- _SUPPLIED RECORDS_
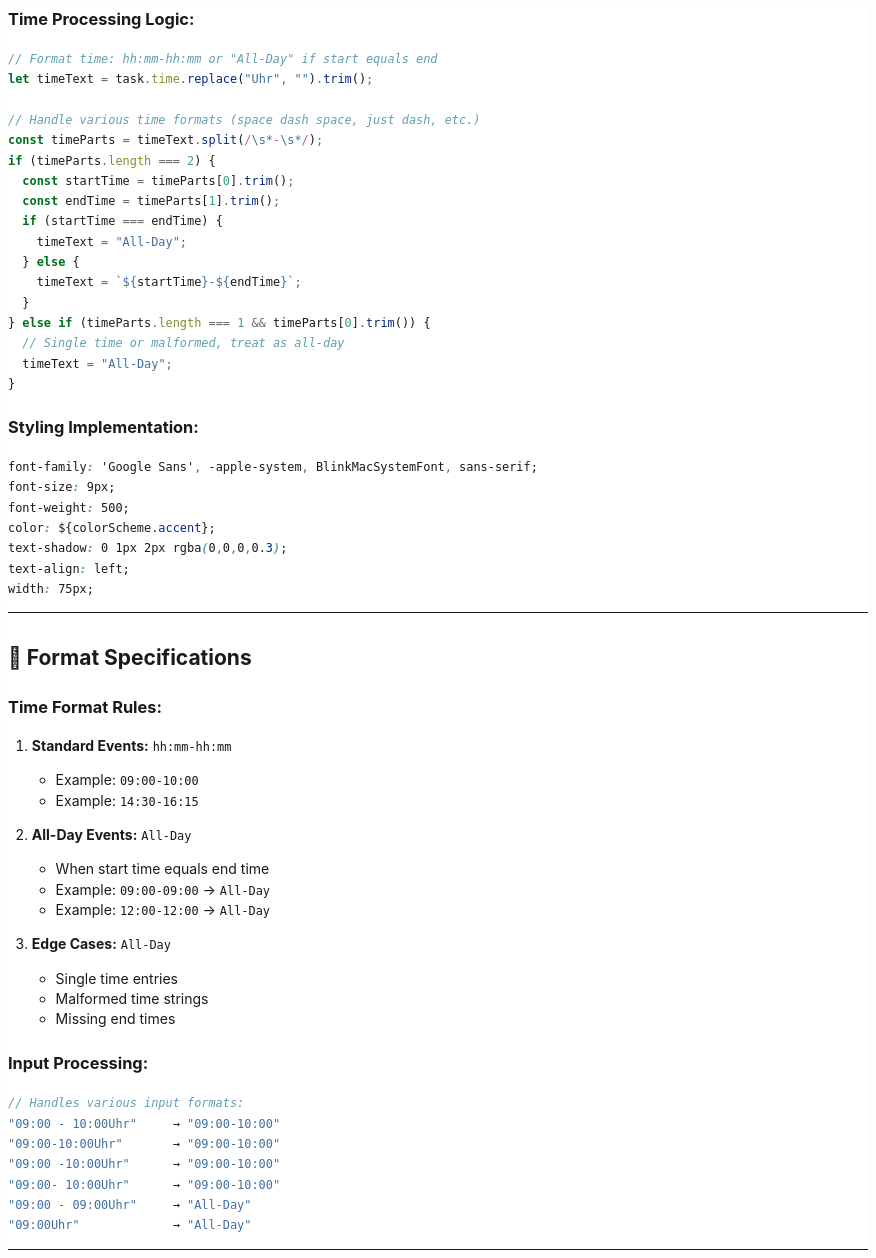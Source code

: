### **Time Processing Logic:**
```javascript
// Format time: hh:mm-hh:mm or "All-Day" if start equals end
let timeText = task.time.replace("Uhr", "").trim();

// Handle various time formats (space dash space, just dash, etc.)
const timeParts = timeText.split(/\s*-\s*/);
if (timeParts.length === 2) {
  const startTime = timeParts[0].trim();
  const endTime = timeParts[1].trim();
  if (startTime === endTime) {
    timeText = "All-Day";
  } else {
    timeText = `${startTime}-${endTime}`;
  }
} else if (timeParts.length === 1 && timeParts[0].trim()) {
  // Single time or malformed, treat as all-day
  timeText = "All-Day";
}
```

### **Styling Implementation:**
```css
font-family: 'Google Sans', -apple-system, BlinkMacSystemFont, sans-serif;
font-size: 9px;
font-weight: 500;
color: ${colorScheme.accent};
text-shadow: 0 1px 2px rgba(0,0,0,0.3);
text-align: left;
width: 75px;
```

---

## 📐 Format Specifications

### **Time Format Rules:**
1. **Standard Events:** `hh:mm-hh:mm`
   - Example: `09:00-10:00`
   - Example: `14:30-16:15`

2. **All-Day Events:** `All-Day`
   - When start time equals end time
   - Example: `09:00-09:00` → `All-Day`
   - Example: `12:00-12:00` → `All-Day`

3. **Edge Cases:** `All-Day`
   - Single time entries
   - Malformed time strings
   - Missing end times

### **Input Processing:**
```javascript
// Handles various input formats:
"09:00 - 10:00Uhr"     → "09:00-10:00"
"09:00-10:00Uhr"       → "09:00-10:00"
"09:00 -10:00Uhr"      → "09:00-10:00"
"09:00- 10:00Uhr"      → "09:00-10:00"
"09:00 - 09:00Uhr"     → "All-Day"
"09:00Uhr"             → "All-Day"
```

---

...

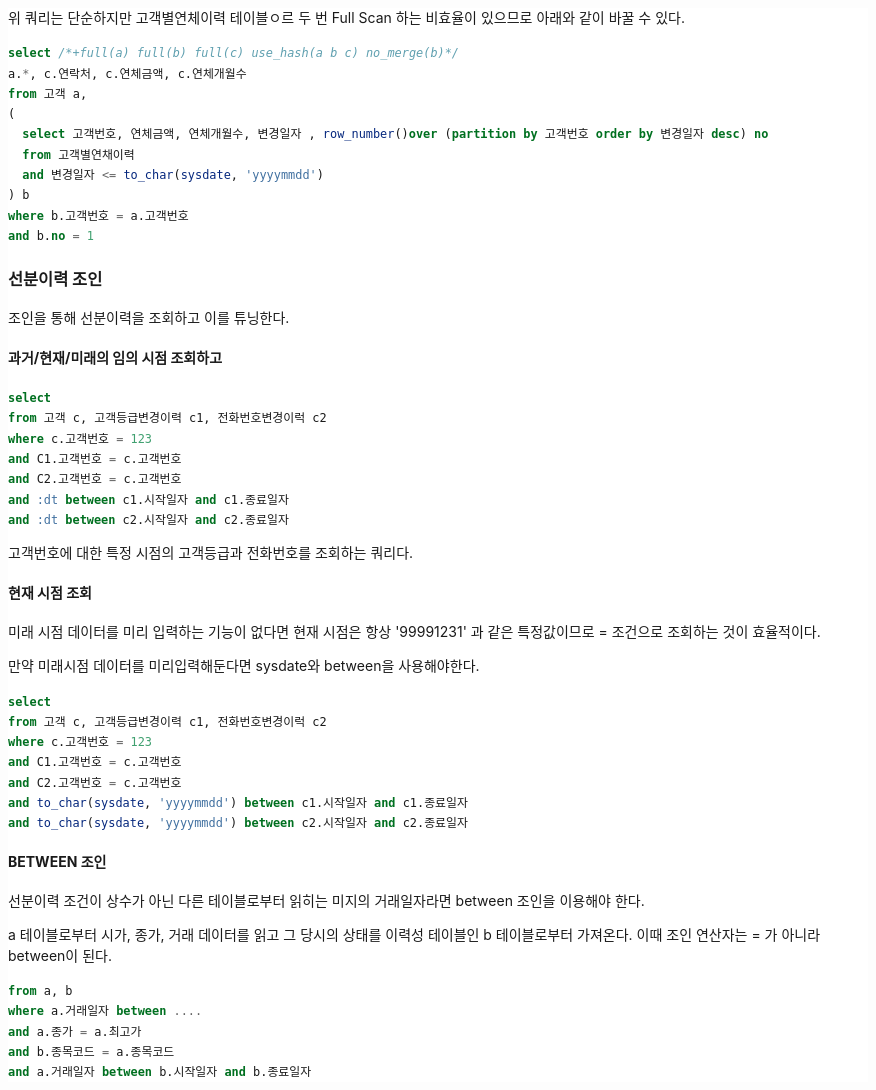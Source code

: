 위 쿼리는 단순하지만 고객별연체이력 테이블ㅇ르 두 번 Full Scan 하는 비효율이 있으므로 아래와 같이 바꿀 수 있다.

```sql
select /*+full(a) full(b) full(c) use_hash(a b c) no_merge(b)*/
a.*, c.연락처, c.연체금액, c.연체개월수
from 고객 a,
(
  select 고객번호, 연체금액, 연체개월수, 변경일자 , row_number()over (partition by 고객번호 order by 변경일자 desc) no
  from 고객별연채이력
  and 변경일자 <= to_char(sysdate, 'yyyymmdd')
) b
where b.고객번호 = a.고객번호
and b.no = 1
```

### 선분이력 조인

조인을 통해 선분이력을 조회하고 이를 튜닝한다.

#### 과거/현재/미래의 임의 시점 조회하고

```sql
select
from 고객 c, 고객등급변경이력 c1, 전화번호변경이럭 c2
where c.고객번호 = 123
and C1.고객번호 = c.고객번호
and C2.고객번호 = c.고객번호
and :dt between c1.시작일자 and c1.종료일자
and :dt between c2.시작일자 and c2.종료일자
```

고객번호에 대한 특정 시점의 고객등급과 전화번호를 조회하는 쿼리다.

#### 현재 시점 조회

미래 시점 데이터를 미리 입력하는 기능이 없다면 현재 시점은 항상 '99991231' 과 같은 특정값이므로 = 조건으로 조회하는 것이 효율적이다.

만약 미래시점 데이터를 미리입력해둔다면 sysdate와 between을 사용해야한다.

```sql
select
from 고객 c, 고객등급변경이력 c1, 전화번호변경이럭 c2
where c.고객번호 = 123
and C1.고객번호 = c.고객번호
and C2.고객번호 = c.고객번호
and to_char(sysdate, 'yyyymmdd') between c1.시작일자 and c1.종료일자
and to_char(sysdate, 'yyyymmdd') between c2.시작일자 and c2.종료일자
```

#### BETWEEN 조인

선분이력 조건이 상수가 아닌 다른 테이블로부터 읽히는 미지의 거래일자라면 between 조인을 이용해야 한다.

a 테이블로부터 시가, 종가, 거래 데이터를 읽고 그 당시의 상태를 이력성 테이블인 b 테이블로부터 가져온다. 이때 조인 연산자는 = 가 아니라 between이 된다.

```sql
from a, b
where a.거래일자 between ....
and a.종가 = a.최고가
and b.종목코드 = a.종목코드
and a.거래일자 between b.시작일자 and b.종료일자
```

- _YOUR OBJECTIVE_
What you return should be exactly the lines above, starting at the one with "조인을 통해 선분이력을 조회하고 이를 튜닝한다." and ending at the one with "선분이력 조건이 상수가", and nothing else.

- _ANSWER TO THIS PROBLEM_
조인을 통해 선분이력을 조회하고 이를 튜닝한다.

#### 과거/현재/미래의 임의 시점 조회하고

```sql
select
from 고객 c, 고객등급변경이력 c1, 전화번호변경이럭 c2
where c.고객번호 = 123
and C1.고객번호 = c.고객번호
and C2.고객번호 = c.고객번호
and :dt between c1.시작일자 and c1.종료일자
and :dt between c2.시작일자 and c2.종료일자
```

고객번호에 대한 특정 시점의 고객등급과 전화번호를 조회하는 쿼리다.

#### 현재 시점 조회

미래 시점 데이터를 미리 입력하는 기능이 없다면 현재 시점은 항상 '99991231' 과 같은 특정값이므로 = 조건으로 조회하는 것이 효율적이다.

만약 미래시점 데이터를 미리입력해둔다면 sysdate와 between을 사용해야한다.

```sql
select
from 고객 c, 고객등급변경이력 c1, 전화번호변경이럭 c2
where c.고객번호 = 123
and C1.고객번호 = c.고객번호
and C2.고객번호 = c.고객번호
and to_char(sysdate, 'yyyymmdd') between c1.시작일자 and c1.종료일자
and to_char(sysdate, 'yyyymmdd') between c2.시작일자 and c2.종료일자
```

#### BETWEEN 조인

선분이력 조건이 상수가 아닌 다른 테이블로부터 읽히는 미지의 거래일자라면 between 조인을 이용해야 한다.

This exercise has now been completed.